Directions for this task ::
Your answer should be the full set of entries, given again without alteration.

Data supplied ::
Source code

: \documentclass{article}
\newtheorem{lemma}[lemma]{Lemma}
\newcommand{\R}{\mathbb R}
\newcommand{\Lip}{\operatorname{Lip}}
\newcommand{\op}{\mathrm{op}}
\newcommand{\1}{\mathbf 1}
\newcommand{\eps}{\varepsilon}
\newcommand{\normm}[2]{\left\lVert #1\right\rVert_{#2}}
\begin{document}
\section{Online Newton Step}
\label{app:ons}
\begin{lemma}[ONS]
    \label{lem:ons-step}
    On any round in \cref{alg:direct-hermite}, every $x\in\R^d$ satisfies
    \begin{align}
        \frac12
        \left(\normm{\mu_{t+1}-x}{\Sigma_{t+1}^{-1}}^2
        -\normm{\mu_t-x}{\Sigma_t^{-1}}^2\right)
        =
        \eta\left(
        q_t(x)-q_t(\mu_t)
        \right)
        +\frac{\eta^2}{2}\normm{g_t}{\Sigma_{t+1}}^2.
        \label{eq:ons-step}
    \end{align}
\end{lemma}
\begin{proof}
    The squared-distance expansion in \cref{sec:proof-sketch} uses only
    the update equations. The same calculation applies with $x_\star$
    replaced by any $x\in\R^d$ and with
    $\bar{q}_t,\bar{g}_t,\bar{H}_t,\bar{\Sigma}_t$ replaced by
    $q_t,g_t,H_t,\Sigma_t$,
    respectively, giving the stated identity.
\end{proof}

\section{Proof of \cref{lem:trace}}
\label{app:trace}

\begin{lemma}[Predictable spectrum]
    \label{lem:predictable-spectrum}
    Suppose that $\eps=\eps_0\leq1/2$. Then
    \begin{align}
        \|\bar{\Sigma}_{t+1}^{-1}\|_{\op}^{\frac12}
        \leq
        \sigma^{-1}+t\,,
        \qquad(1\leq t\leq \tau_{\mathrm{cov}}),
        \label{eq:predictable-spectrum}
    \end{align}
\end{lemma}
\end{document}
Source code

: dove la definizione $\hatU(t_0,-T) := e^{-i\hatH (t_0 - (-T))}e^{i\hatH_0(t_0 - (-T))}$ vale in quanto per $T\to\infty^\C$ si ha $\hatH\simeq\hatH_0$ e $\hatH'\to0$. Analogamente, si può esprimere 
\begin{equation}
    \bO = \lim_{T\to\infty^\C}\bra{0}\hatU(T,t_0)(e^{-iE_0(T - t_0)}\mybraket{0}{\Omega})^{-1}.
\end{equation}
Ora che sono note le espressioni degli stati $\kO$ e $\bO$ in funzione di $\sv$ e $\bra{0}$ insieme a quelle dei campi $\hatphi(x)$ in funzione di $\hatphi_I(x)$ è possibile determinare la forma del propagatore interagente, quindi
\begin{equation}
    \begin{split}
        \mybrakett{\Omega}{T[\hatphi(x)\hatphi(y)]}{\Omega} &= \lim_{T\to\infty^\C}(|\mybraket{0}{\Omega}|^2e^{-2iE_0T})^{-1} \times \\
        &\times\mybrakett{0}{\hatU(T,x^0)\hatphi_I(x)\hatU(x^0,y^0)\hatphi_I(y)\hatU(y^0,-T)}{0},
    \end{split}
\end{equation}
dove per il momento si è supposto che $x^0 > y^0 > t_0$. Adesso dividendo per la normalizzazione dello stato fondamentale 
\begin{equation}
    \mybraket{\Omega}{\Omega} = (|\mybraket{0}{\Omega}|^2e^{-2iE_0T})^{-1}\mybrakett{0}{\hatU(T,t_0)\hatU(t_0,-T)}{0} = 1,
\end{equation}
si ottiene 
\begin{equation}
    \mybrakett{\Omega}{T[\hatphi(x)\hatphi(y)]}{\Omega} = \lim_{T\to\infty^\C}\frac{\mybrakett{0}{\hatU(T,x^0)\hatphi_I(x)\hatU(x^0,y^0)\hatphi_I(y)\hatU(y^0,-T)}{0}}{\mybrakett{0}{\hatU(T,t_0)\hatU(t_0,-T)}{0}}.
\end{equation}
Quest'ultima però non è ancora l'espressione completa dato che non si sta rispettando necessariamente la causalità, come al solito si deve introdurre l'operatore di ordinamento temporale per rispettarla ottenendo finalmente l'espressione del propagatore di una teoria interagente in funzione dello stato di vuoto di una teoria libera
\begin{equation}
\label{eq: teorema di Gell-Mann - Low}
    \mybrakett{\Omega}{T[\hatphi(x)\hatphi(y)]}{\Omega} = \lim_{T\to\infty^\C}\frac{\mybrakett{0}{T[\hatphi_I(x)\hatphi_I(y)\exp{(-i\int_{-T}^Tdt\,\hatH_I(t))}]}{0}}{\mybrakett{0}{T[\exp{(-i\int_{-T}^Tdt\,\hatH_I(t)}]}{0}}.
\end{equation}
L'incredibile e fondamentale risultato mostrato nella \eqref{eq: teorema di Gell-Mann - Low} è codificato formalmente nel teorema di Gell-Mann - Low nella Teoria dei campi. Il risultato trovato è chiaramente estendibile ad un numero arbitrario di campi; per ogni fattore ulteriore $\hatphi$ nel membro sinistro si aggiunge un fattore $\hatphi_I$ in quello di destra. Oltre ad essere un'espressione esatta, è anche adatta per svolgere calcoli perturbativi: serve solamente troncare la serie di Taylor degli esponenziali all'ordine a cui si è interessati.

Response to the exercise ::
Source code

: \documentclass{article}
\newtheorem{lemma}[lemma]{Lemma}
\newcommand{\R}{\mathbb R}
\newcommand{\Lip}{\operatorname{Lip}}
\newcommand{\op}{\mathrm{op}}
\newcommand{\1}{\mathbf 1}
\newcommand{\eps}{\varepsilon}
\newcommand{\normm}[2]{\left\lVert #1\right\rVert_{#2}}
\begin{document}
\section{Online Newton Step}
\label{app:ons}
\begin{lemma}[ONS]
    \label{lem:ons-step}
    On any round in \cref{alg:direct-hermite}, every $x\in\R^d$ satisfies
    \begin{align}
        \frac12
        \left(\normm{\mu_{t+1}-x}{\Sigma_{t+1}^{-1}}^2
        -\normm{\mu_t-x}{\Sigma_t^{-1}}^2\right)
        =
        \eta\left(
        q_t(x)-q_t(\mu_t)
        \right)
        +\frac{\eta^2}{2}\normm{g_t}{\Sigma_{t+1}}^2.
        \label{eq:ons-step}
    \end{align}
\end{lemma}
\begin{proof}
    The squared-distance expansion in \cref{sec:proof-sketch} uses only
    the update equations. The same calculation applies with $x_\star$
    replaced by any $x\in\R^d$ and with
    $\bar{q}_t,\bar{g}_t,\bar{H}_t,\bar{\Sigma}_t$ replaced by
    $q_t,g_t,H_t,\Sigma_t$,
    respectively, giving the stated identity.
\end{proof}

\section{Proof of \cref{lem:trace}}
\label{app:trace}

\begin{lemma}[Predictable spectrum]
    \label{lem:predictable-spectrum}
    Suppose that $\eps=\eps_0\leq1/2$. Then
    \begin{align}
        \|\bar{\Sigma}_{t+1}^{-1}\|_{\op}^{\frac12}
        \leq
        \sigma^{-1}+t\,,
        \qquad(1\leq t\leq \tau_{\mathrm{cov}}),
        \label{eq:predictable-spectrum}
    \end{align}
\end{lemma}
\end{document}
Source code

: dove la definizione $\hatU(t_0,-T) := e^{-i\hatH (t_0 - (-T))}e^{i\hatH_0(t_0 - (-T))}$ vale in quanto per $T\to\infty^\C$ si ha $\hatH\simeq\hatH_0$ e $\hatH'\to0$. Analogamente, si può esprimere 
\begin{equation}
    \bO = \lim_{T\to\infty^\C}\bra{0}\hatU(T,t_0)(e^{-iE_0(T - t_0)}\mybraket{0}{\Omega})^{-1}.
\end{equation}
Ora che sono note le espressioni degli stati $\kO$ e $\bO$ in funzione di $\sv$ e $\bra{0}$ insieme a quelle dei campi $\hatphi(x)$ in funzione di $\hatphi_I(x)$ è possibile determinare la forma del propagatore interagente, quindi
\begin{equation}
    \begin{split}
        \mybrakett{\Omega}{T[\hatphi(x)\hatphi(y)]}{\Omega} &= \lim_{T\to\infty^\C}(|\mybraket{0}{\Omega}|^2e^{-2iE_0T})^{-1} \times \\
        &\times\mybrakett{0}{\hatU(T,x^0)\hatphi_I(x)\hatU(x^0,y^0)\hatphi_I(y)\hatU(y^0,-T)}{0},
    \end{split}
\end{equation}
dove per il momento si è supposto che $x^0 > y^0 > t_0$. Adesso dividendo per la normalizzazione dello stato fondamentale 
\begin{equation}
    \mybraket{\Omega}{\Omega} = (|\mybraket{0}{\Omega}|^2e^{-2iE_0T})^{-1}\mybrakett{0}{\hatU(T,t_0)\hatU(t_0,-T)}{0} = 1,
\end{equation}
si ottiene 
\begin{equation}
    \mybrakett{\Omega}{T[\hatphi(x)\hatphi(y)]}{\Omega} = \lim_{T\to\infty^\C}\frac{\mybrakett{0}{\hatU(T,x^0)\hatphi_I(x)\hatU(x^0,y^0)\hatphi_I(y)\hatU(y^0,-T)}{0}}{\mybrakett{0}{\hatU(T,t_0)\hatU(t_0,-T)}{0}}.
\end{equation}
Quest'ultima però non è ancora l'espressione completa dato che non si sta rispettando necessariamente la causalità, come al solito si deve introdurre l'operatore di ordinamento temporale per rispettarla ottenendo finalmente l'espressione del propagatore di una teoria interagente in funzione dello stato di vuoto di una teoria libera
\begin{equation}
\label{eq: teorema di Gell-Mann - Low}
    \mybrakett{\Omega}{T[\hatphi(x)\hatphi(y)]}{\Omega} = \lim_{T\to\infty^\C}\frac{\mybrakett{0}{T[\hatphi_I(x)\hatphi_I(y)\exp{(-i\int_{-T}^Tdt\,\hatH_I(t))}]}{0}}{\mybrakett{0}{T[\exp{(-i\int_{-T}^Tdt\,\hatH_I(t)}]}{0}}.
\end{equation}
L'incredibile e fondamentale risultato mostrato nella \eqref{eq: teorema di Gell-Mann - Low} è codificato formalmente nel teorema di Gell-Mann - Low nella Teoria dei campi. Il risultato trovato è chiaramente estendibile ad un numero arbitrario di campi; per ogni fattore ulteriore $\hatphi$ nel membro sinistro si aggiunge un fattore $\hatphi_I$ in quello di destra. Oltre ad essere un'espressione esatta, è anche adatta per svolgere calcoli perturbativi: serve solamente troncare la serie di Taylor degli esponenziali all'ordine a cui si è interessati.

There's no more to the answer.